◆ AIM OF THE EXERCISE ◆
What you should output is the data below, unchanged in every character.

=== Begin Enclosure ===

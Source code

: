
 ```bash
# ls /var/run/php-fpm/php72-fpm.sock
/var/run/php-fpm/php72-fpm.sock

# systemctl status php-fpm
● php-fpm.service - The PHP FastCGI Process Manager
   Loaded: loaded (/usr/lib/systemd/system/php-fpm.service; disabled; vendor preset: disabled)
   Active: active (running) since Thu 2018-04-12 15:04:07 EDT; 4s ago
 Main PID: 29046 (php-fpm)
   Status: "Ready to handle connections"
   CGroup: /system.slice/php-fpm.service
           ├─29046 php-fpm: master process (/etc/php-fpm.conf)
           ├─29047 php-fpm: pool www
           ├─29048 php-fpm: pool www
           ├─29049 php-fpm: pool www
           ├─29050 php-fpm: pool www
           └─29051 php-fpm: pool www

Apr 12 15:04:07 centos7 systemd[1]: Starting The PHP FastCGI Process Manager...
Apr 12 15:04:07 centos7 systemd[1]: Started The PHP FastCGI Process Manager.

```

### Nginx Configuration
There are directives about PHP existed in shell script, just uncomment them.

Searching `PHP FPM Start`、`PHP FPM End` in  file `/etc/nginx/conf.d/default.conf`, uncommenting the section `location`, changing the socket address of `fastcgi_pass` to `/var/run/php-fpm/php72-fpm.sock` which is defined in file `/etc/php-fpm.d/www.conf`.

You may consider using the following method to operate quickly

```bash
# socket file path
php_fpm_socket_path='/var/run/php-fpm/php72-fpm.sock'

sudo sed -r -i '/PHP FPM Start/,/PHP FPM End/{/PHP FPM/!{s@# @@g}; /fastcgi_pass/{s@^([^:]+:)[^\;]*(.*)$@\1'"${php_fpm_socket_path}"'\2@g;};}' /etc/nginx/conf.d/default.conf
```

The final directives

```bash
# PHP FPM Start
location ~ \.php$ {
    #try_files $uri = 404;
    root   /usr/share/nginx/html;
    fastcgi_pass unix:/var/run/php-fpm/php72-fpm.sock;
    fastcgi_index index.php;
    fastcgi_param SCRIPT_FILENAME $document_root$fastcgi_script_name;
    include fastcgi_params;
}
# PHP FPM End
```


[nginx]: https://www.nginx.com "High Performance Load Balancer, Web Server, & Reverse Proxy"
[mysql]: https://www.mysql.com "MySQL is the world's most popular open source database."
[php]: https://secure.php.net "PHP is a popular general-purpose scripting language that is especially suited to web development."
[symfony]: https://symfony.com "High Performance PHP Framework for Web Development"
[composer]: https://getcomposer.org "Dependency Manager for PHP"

=== End Enclosure ===

◆ SOLUTION ◆
Source code

:
 ```bash
# ls /var/run/php-fpm/php72-fpm.sock
/var/run/php-fpm/php72-fpm.sock

# systemctl status php-fpm
● php-fpm.service - The PHP FastCGI Process Manager
   Loaded: loaded (/usr/lib/systemd/system/php-fpm.service; disabled; vendor preset: disabled)
   Active: active (running) since Thu 2018-04-12 15:04:07 EDT; 4s ago
 Main PID: 29046 (php-fpm)
   Status: "Ready to handle connections"
   CGroup: /system.slice/php-fpm.service
           ├─29046 php-fpm: master process (/etc/php-fpm.conf)
           ├─29047 php-fpm: pool www
           ├─29048 php-fpm: pool www
           ├─29049 php-fpm: pool www
           ├─29050 php-fpm: pool www
           └─29051 php-fpm: pool www

Apr 12 15:04:07 centos7 systemd[1]: Starting The PHP FastCGI Process Manager...
Apr 12 15:04:07 centos7 systemd[1]: Started The PHP FastCGI Process Manager.

```

### Nginx Configuration
There are directives about PHP existed in shell script, just uncomment them.

Searching `PHP FPM Start`、`PHP FPM End` in  file `/etc/nginx/conf.d/default.conf`, uncommenting the section `location`, changing the socket address of `fastcgi_pass` to `/var/run/php-fpm/php72-fpm.sock` which is defined in file `/etc/php-fpm.d/www.conf`.

You may consider using the following method to operate quickly

```bash
# socket file path
php_fpm_socket_path='/var/run/php-fpm/php72-fpm.sock'

sudo sed -r -i '/PHP FPM Start/,/PHP FPM End/{/PHP FPM/!{s@# @@g}; /fastcgi_pass/{s@^([^:]+:)[^\;]*(.*)$@\1'"${php_fpm_socket_path}"'\2@g;};}' /etc/nginx/conf.d/default.conf
```

The final directives

```bash
# PHP FPM Start
location ~ \.php$ {
    #try_files $uri = 404;
    root   /usr/share/nginx/html;
    fastcgi_pass unix:/var/run/php-fpm/php72-fpm.sock;
    fastcgi_index index.php;
    fastcgi_param SCRIPT_FILENAME $document_root$fastcgi_script_name;
    include fastcgi_params;
}
# PHP FPM End
```


[nginx]: https://www.nginx.com "High Performance Load Balancer, Web Server, & Reverse Proxy"
[mysql]: https://www.mysql.com "MySQL is the world's most popular open source database."
[php]: https://secure.php.net "PHP is a popular general-purpose scripting language that is especially suited to web development."
[symfony]: https://symfony.com "High Performance PHP Framework for Web Development"
[composer]: https://getcomposer.org "Dependency Manager for PHP"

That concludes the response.